WORK INSTRUCTION: Write out the whole listing again, exactly.

GIVEN RECORDS:
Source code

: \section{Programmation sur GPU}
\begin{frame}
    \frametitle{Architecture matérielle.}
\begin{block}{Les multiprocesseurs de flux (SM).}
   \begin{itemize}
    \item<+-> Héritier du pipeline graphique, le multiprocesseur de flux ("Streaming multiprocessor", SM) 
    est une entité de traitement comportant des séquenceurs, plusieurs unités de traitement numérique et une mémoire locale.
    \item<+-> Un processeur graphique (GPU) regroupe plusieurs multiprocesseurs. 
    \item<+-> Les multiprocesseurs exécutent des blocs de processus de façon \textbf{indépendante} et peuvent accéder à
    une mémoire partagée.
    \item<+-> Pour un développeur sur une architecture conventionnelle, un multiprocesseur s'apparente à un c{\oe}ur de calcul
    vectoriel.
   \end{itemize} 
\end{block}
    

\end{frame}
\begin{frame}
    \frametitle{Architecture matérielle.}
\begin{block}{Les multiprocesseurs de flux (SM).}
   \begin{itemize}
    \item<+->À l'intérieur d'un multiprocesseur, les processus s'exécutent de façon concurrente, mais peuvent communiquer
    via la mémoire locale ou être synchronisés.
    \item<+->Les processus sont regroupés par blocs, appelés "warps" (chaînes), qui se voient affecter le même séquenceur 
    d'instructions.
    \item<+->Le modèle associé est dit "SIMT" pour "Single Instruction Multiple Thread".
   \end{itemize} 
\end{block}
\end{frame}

RESPONSE:
Source code

: \section{Programmation sur GPU}
\begin{frame}
    \frametitle{Architecture matérielle.}
\begin{block}{Les multiprocesseurs de flux (SM).}
   \begin{itemize}
    \item<+-> Héritier du pipeline graphique, le multiprocesseur de flux ("Streaming multiprocessor", SM) 
    est une entité de traitement comportant des séquenceurs, plusieurs unités de traitement numérique et une mémoire locale.
    \item<+-> Un processeur graphique (GPU) regroupe plusieurs multiprocesseurs. 
    \item<+-> Les multiprocesseurs exécutent des blocs de processus de façon \textbf{indépendante} et peuvent accéder à
    une mémoire partagée.
    \item<+-> Pour un développeur sur une architecture conventionnelle, un multiprocesseur s'apparente à un c{\oe}ur de calcul
    vectoriel.
   \end{itemize} 
\end{block}
    

\end{frame}
\begin{frame}
    \frametitle{Architecture matérielle.}
\begin{block}{Les multiprocesseurs de flux (SM).}
   \begin{itemize}
    \item<+->À l'intérieur d'un multiprocesseur, les processus s'exécutent de façon concurrente, mais peuvent communiquer
    via la mémoire locale ou être synchronisés.
    \item<+->Les processus sont regroupés par blocs, appelés "warps" (chaînes), qui se voient affecter le même séquenceur 
    d'instructions.
    \item<+->Le modèle associé est dit "SIMT" pour "Single Instruction Multiple Thread".
   \end{itemize} 
\end{block}
\end{frame}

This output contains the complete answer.